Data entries
:::::

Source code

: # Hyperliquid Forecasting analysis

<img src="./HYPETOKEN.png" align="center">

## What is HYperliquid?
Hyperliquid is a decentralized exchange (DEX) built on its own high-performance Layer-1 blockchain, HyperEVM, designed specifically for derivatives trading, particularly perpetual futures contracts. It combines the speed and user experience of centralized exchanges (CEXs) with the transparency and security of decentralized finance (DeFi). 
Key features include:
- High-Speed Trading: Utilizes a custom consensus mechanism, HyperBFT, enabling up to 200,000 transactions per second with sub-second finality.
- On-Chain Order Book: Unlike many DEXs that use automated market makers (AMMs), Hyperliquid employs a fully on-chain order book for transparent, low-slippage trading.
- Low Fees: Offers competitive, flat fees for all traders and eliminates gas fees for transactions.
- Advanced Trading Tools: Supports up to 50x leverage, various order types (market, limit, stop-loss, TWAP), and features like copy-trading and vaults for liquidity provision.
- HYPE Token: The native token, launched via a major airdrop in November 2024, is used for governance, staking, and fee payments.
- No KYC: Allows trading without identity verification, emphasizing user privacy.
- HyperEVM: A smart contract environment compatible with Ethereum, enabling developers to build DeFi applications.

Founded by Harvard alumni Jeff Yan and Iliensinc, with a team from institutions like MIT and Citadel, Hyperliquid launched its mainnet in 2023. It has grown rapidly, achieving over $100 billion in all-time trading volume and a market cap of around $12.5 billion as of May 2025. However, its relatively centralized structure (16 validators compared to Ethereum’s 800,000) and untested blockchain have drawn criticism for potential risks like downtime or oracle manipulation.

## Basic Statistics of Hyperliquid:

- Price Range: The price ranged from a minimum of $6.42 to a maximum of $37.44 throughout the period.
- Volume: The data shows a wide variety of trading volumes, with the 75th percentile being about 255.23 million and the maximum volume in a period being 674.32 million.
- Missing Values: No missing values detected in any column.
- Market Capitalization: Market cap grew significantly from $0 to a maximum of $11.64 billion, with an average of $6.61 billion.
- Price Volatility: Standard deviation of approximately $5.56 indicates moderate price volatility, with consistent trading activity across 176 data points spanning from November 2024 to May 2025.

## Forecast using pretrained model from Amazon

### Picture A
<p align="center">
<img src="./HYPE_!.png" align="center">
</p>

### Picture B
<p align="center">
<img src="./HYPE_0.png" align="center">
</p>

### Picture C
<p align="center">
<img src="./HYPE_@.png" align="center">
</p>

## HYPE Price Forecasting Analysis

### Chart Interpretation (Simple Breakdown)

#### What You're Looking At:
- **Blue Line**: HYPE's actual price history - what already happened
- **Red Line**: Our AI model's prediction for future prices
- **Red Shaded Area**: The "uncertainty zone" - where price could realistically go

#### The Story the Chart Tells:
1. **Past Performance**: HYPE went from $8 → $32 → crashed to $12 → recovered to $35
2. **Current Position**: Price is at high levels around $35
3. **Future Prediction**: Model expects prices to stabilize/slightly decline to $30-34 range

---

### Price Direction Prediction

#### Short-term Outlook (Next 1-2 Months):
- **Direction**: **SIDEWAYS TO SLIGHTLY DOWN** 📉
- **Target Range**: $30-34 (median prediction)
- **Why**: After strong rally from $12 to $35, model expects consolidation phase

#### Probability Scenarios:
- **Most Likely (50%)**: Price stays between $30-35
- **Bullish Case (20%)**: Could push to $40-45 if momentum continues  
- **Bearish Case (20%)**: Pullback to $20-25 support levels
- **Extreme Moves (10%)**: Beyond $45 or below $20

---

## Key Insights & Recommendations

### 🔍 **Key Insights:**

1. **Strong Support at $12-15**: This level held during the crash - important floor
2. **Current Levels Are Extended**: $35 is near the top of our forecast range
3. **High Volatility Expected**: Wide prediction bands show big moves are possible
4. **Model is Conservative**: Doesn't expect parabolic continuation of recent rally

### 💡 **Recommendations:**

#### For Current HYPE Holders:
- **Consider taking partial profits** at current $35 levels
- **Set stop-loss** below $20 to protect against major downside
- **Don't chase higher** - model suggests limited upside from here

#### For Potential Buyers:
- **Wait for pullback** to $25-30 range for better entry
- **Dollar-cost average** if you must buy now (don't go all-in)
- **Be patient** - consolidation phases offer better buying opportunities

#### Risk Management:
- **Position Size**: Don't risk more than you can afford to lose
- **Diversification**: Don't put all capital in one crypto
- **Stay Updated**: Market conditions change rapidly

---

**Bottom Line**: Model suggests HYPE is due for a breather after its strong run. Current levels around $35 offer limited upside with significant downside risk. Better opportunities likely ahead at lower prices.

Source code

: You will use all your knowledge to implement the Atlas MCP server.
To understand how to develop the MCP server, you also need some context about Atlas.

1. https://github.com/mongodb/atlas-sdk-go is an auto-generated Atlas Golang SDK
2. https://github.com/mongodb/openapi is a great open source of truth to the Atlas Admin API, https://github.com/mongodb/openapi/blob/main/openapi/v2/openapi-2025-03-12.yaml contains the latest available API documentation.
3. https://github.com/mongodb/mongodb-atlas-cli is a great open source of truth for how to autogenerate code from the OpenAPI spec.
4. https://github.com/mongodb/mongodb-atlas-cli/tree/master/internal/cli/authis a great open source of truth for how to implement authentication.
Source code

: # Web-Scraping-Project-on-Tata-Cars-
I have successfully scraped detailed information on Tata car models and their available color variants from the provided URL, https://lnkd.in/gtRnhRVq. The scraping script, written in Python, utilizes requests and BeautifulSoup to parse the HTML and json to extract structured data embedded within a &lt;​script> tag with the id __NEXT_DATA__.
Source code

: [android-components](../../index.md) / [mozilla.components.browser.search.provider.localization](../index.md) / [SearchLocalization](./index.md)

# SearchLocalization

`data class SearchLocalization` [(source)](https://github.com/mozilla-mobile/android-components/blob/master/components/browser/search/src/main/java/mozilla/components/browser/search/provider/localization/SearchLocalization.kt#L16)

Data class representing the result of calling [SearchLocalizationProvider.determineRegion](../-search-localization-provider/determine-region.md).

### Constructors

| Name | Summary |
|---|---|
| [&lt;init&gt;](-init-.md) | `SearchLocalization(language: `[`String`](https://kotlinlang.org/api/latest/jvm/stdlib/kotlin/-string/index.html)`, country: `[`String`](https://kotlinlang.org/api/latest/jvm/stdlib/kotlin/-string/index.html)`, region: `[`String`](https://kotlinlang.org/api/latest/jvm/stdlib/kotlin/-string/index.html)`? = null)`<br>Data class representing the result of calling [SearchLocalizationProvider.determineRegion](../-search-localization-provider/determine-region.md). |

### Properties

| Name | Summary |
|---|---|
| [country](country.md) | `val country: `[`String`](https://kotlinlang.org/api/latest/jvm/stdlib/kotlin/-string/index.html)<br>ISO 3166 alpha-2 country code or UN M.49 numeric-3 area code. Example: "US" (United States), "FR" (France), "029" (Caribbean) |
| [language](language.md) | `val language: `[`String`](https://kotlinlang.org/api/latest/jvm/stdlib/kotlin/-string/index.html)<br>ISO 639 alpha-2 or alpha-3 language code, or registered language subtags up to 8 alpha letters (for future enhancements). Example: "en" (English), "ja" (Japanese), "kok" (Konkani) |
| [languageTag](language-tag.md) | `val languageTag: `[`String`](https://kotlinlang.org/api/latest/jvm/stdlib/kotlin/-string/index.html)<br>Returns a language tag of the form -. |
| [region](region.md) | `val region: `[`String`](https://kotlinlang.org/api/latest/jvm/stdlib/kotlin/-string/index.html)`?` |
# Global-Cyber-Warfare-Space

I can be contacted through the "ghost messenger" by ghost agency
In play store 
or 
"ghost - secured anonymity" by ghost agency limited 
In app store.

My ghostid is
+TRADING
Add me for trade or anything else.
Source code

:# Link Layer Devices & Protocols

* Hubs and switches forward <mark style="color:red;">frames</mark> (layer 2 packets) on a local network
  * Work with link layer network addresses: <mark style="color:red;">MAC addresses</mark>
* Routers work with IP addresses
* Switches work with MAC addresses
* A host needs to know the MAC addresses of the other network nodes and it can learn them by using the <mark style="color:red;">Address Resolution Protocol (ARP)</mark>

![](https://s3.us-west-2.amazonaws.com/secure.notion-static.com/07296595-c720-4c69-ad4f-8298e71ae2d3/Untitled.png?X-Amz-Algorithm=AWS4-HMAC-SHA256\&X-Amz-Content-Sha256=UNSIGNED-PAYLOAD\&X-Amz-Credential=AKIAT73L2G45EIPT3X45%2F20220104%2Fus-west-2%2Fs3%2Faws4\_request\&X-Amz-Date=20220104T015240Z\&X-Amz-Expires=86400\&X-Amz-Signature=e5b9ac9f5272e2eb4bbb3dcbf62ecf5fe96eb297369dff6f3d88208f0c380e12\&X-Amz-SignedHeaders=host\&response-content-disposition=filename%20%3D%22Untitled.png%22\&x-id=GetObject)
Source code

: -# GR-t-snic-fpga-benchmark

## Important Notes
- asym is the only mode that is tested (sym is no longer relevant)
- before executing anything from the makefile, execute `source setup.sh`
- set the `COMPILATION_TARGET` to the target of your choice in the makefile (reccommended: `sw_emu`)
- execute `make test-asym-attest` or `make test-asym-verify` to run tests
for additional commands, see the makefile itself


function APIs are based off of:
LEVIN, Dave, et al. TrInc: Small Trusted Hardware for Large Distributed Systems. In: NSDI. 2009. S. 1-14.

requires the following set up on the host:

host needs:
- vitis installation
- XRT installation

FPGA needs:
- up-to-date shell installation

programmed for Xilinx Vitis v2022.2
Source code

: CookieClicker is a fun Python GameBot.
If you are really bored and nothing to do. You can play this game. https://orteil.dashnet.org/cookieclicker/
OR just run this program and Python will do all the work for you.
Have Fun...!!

:::::

Lines from the top of the data above through the line containing "- HYPE Token: The" must be repeated exactly. All other lines stay out.

Source code

: # Hyperliquid Forecasting analysis

<img src="./HYPETOKEN.png" align="center">

## What is HYperliquid?
Hyperliquid is a decentralized exchange (DEX) built on its own high-performance Layer-1 blockchain, HyperEVM, designed specifically for derivatives trading, particularly perpetual futures contracts. It combines the speed and user experience of centralized exchanges (CEXs) with the transparency and security of decentralized finance (DeFi). 
Key features include:
- High-Speed Trading: Utilizes a custom consensus mechanism, HyperBFT, enabling up to 200,000 transactions per second with sub-second finality.
- On-Chain Order Book: Unlike many DEXs that use automated market makers (AMMs), Hyperliquid employs a fully on-chain order book for transparent, low-slippage trading.
- Low Fees: Offers competitive, flat fees for all traders and eliminates gas fees for transactions.
- Advanced Trading Tools: Supports up to 50x leverage, various order types (market, limit, stop-loss, TWAP), and features like copy-trading and vaults for liquidity provision.
- HYPE Token: The native token, launched via a major airdrop in November 2024, is used for governance, staking, and fee payments.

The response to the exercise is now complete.